The last stretch goal began when we became 1000% funded on Kickstarter. If we reached $700,000 in funding, we would develop and produce three Memoto accessories: the Memoto Wifi dock, the waterproof case and the wide-angle lens. Since we finished our Kickstarter campaign before we reached the $700,000 mark, we decided to keep it going using the pre-orders from Memoto.com. It’s easy to get caught up in the details of everything else we’ve got going on (bringing you the incredible product you’re expecting), so we thought keeping this goal and it’s reward in the back of our minds will help guide us in the future. We’re happy to announce we’ve reached the our goal and now we know what the future will hold!
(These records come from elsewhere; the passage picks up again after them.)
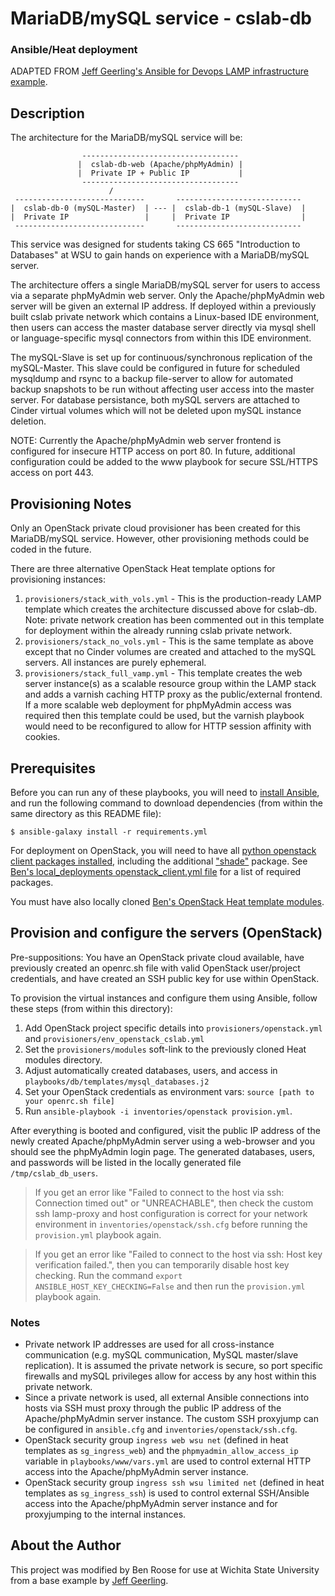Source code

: # MariaDB/mySQL service - cslab-db

### Ansible/Heat deployment

ADAPTED FROM [Jeff Geerling's Ansible for Devops LAMP infrastructure example](https://github.com/geerlingguy/ansible-for-devops/tree/master/lamp-infrastructure).

## Description

The architecture for the MariaDB/mySQL service will be:

                    -----------------------------------
                   |  cslab-db-web (Apache/phpMyAdmin) |
                   |  Private IP + Public IP           |
                    -----------------------------------
                          /                   
     -----------------------------       ----------------------------
    |  cslab-db-0 (mySQL-Master)  | --- |  cslab-db-1 (mySQL-Slave)  |
    |  Private IP                 |     |  Private IP                |
     -----------------------------       ----------------------------

This service was designed for students taking CS 665 "Introduction to Databases" at WSU to gain hands on experience with a MariaDB/mySQL server.

The architecture offers a single MariaDB/mySQL server for users to access via a separate phpMyAdmin web server. Only the Apache/phpMyAdmin web server will be given an external IP address. If deployed within a previously built cslab private network which contains a Linux-based IDE environment, then users can access the master database server directly via mysql shell or language-specific mysql connectors from within this IDE environment.

The mySQL-Slave is set up for continuous/synchronous replication of the mySQL-Master. This slave could be configured in future for scheduled mysqldump and rsync to a backup file-server to allow for automated backup snapshots to be run without affecting user access into the master server. For database persistance, both mySQL servers are attached to Cinder virtual volumes which will not be deleted upon mySQL instance deletion.

NOTE: Currently the Apache/phpMyAdmin web server frontend is configured for insecure HTTP access on port 80. In future, additional configuration could be added to the www playbook for secure SSL/HTTPS access on port 443.

## Provisioning Notes

Only an OpenStack private cloud provisioner has been created for this MariaDB/mySQL service. However, other provisioning methods could be coded in the future.

There are three alternative OpenStack Heat template options for provisioning instances:
  1. `provisioners/stack_with_vols.yml` - This is the production-ready LAMP template which creates the architecture discussed above for cslab-db. Note: private network creation has been commented out in this template for deployment within the already running cslab private network.
  2. `provisioners/stack_no_vols.yml` - This is the same template as above except that no Cinder volumes are created and attached to the mySQL servers. All instances are purely ephemeral.
  3. `provisioners/stack_full_vamp.yml` - This template creates the web server instance(s) as a scalable resource group within the LAMP stack and adds a varnish caching HTTP proxy as the public/external frontend. If a more scalable web deployment for phpMyAdmin access was required then this template could be used, but the varnish playbook would need to be reconfigured to allow for HTTP session affinity with cookies.

## Prerequisites

Before you can run any of these playbooks, you will need to [install Ansible](http://docs.ansible.com/intro_installation.html), and run the following command to download dependencies (from within the same directory as this README file):

    $ ansible-galaxy install -r requirements.yml

For deployment on OpenStack, you will need to have all [python openstack client packages installed](https://docs.openstack.org/newton/user-guide/common/cli-install-openstack-command-line-clients.html), including the additional ["shade"](https://docs.openstack.org/shade/latest/) package. See [Ben's local_deployments openstack_client.yml file](https://github.com/benroose/eecs_ansible_local_deployments/blob/master/tasks/openstack_client.yml) for a list of required packages.

You must have also locally cloned [Ben's OpenStack Heat template modules](https://github.com/benroose/eecs_openstack_heat/tree/master/modules).

## Provision and configure the servers (OpenStack)

Pre-suppositions: You have an OpenStack private cloud available, have previously created an openrc.sh file with valid OpenStack user/project credentials, and have created an SSH public key for use within OpenStack.

To provision the virtual instances and configure them using Ansible, follow these steps (from within this directory):

  1. Add OpenStack project specific details into `provisioners/openstack.yml` and `provisioners/env_openstack_cslab.yml`
  2. Set the `provisioners/modules` soft-link to the previously cloned Heat modules directory.
  3. Adjust automatically created databases, users, and access in `playbooks/db/templates/mysql_databases.j2`
  4. Set your OpenStack credentials as environment vars: `source [path to your openrc.sh file]`
  5. Run `ansible-playbook -i inventories/openstack provision.yml`.

After everything is booted and configured, visit the public IP address of the newly created Apache/phpMyAdmin server using a web-browser and you should see the phpMyAdmin login page. The generated databases, users, and passwords will be listed in the locally generated file `/tmp/cslab_db_users`.

> If you get an error like "Failed to connect to the host via ssh: Connection timed out" or "UNREACHABLE", then check the custom ssh lamp-proxy and host configuration is correct for your network environment in `inventories/openstack/ssh.cfg` before running the `provision.yml` playbook again.

> If you get an error like "Failed to connect to the host via ssh: Host key verification failed.", then you can temporarily disable host key checking. Run the command `export ANSIBLE_HOST_KEY_CHECKING=False` and then run the `provision.yml` playbook again.

### Notes

  - Private network IP addresses are used for all cross-instance communication (e.g. mySQL communication, MySQL master/slave replication). It is assumed the private network is secure, so port specific firewalls and mySQL privileges allow for access by any host within this private network.
  - Since a private network is used, all external Ansible connections into hosts via SSH must proxy through the public IP address of the Apache/phpMyAdmin server instance. The custom SSH proxyjump can be configured in `ansible.cfg` and `inventories/openstack/ssh.cfg`.
  - OpenStack security group `ingress web wsu net` (defined in heat templates as `sg_ingress_web`) and the `phpmyadmin_allow_access_ip` variable in `playbooks/www/vars.yml` are used to control external HTTP access into the Apache/phpMyAdmin server instance.
  - OpenStack security group `ingress ssh wsu limited net` (defined in heat templates as `sg_ingress_ssh`) is used to control external SSH/Ansible access into the Apache/phpMyAdmin server instance and for proxyjumping to the internal instances.

## About the Author

This project was modified by Ben Roose for use at Wichita State University from a base example by [Jeff Geerling](https://www.jeffgeerling.com).
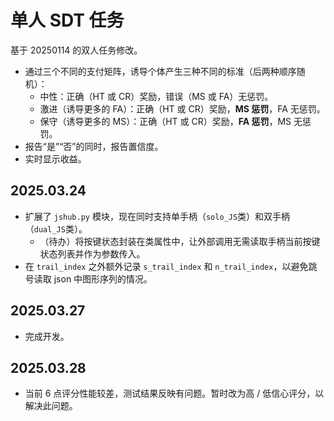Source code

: # 单人 SDT 任务

基于 20250114 的双人任务修改。
- 通过三个不同的支付矩阵，诱导个体产生三种不同的标准（后两种顺序随机）：
    - 中性：正确（HT 或 CR）奖励，错误（MS 或 FA）无惩罚。
    - 激进（诱导更多的 FA）：正确（HT 或 CR）奖励，**MS 惩罚**，FA 无惩罚。
    - 保守（诱导更多的 MS）：正确（HT 或 CR）奖励，**FA 惩罚**，MS 无惩罚。
- 报告“是”“否”的同时，报告置信度。
- 实时显示收益。

## 2025.03.24
- 扩展了 `jshub.py` 模块，现在同时支持单手柄（`solo_JS`类）和双手柄（`dual_JS`类）。
    - （待办）将按键状态封装在类属性中，让外部调用无需读取手柄当前按键状态列表并作为参数传入。
- 在 `trail_index` 之外额外记录 `s_trail_index` 和 `n_trail_index`，以避免跳号读取 json 中图形序列的情况。

## 2025.03.27
- 完成开发。

## 2025.03.28
- 当前 6 点评分性能较差，测试结果反映有问题。暂时改为高 / 低信心评分，以解决此问题。
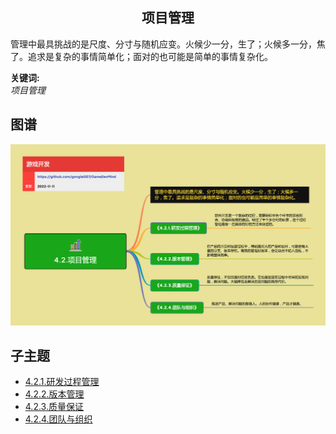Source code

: <h2 align="center">项目管理</h2>
<p>
管理中最具挑战的是尺度、分寸与随机应变。火候少一分，生了；火候多一分，焦了。追求是复杂的事情简单化；面对的也可能是简单的事情复杂化。
</p>

**关键词:**<br/> 
*项目管理*

## 图谱
![图片加载中...](../exports/4.2.项目管理.png?raw=true)

## 子主题
* [4.2.1.研发过程管理](mds/4.2.1.研发过程管理.md)
* [4.2.2.版本管理](mds/4.2.1.版本管理.md)
* [4.2.3.质量保证](mds/4.2.3.质量保证.md)
* [4.2.4.团队与组织](mds/4.2.4.团队与组织.md)
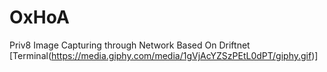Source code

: # OxHoA
Priv8 Image Capturing through Network Based On Driftnet
[Terminal(https://media.giphy.com/media/1gVjAcYZSzPEtL0dPT/giphy.gif)]
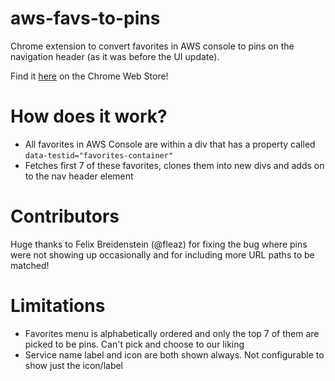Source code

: # aws-favs-to-pins
Chrome extension to convert favorites in AWS console to pins on the navigation header (as it was before the UI update).

Find it [here](https://chrome.google.com/webstore/detail/aws-favorites-to-pins/ncldghmgebieadpbefcmhicjepidmnhc/related) on the Chrome Web Store!

# How does it work?
- All favorites in AWS Console are within a div that has a property called `data-testid="favorites-container"`
- Fetches first 7 of these favorites, clones them into new divs and adds on to the nav header element

# Contributors
Huge thanks to Felix Breidenstein (@fleaz) for fixing the bug where pins were not showing up occasionally and for including more URL paths to be matched!

# Limitations
- Favorites menu is alphabetically ordered and only the top 7 of them are picked to be pins. Can't pick and choose to our liking
- Service name label and icon are both shown always. Not configurable to show just the icon/label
If you’re wondering what a stretch goal is, check out our previous post.
Don’t worry, we won’t get started on these accessories until your Memoto cameras are on their way to you. So, speaking of the camera, here’s what’s going on:
In January, we told you about the issue we were having with the GPS antenna reception. We were a little disappointed that it couldn’t easily be fixed but glad to have the chance to make the camera the best it can be. Although it’s taken a few more weeks than we anticipated, we’re happy to announce we’re making big progress! Our radio and antenna designers have evaluated and measured several choices of antenna types for inclusion into the Memoto camera – both off-the-shelf antennas and custom designs. The main challenges have been to get good enough reception from the relatively small product size and to avoid the interference due to the closeness and shielding effect of the human body. Now we believe we have finalized a completely new design which is currently being manufactured for field-testing. At the same time, we have measured and verified every part of the radio frequency pathway in the GPS circuits to make sure it too is up to spec. In the photo below, you see the measurement chamber (called a StarGate) while measuring the radiation reception pattern for the new antenna.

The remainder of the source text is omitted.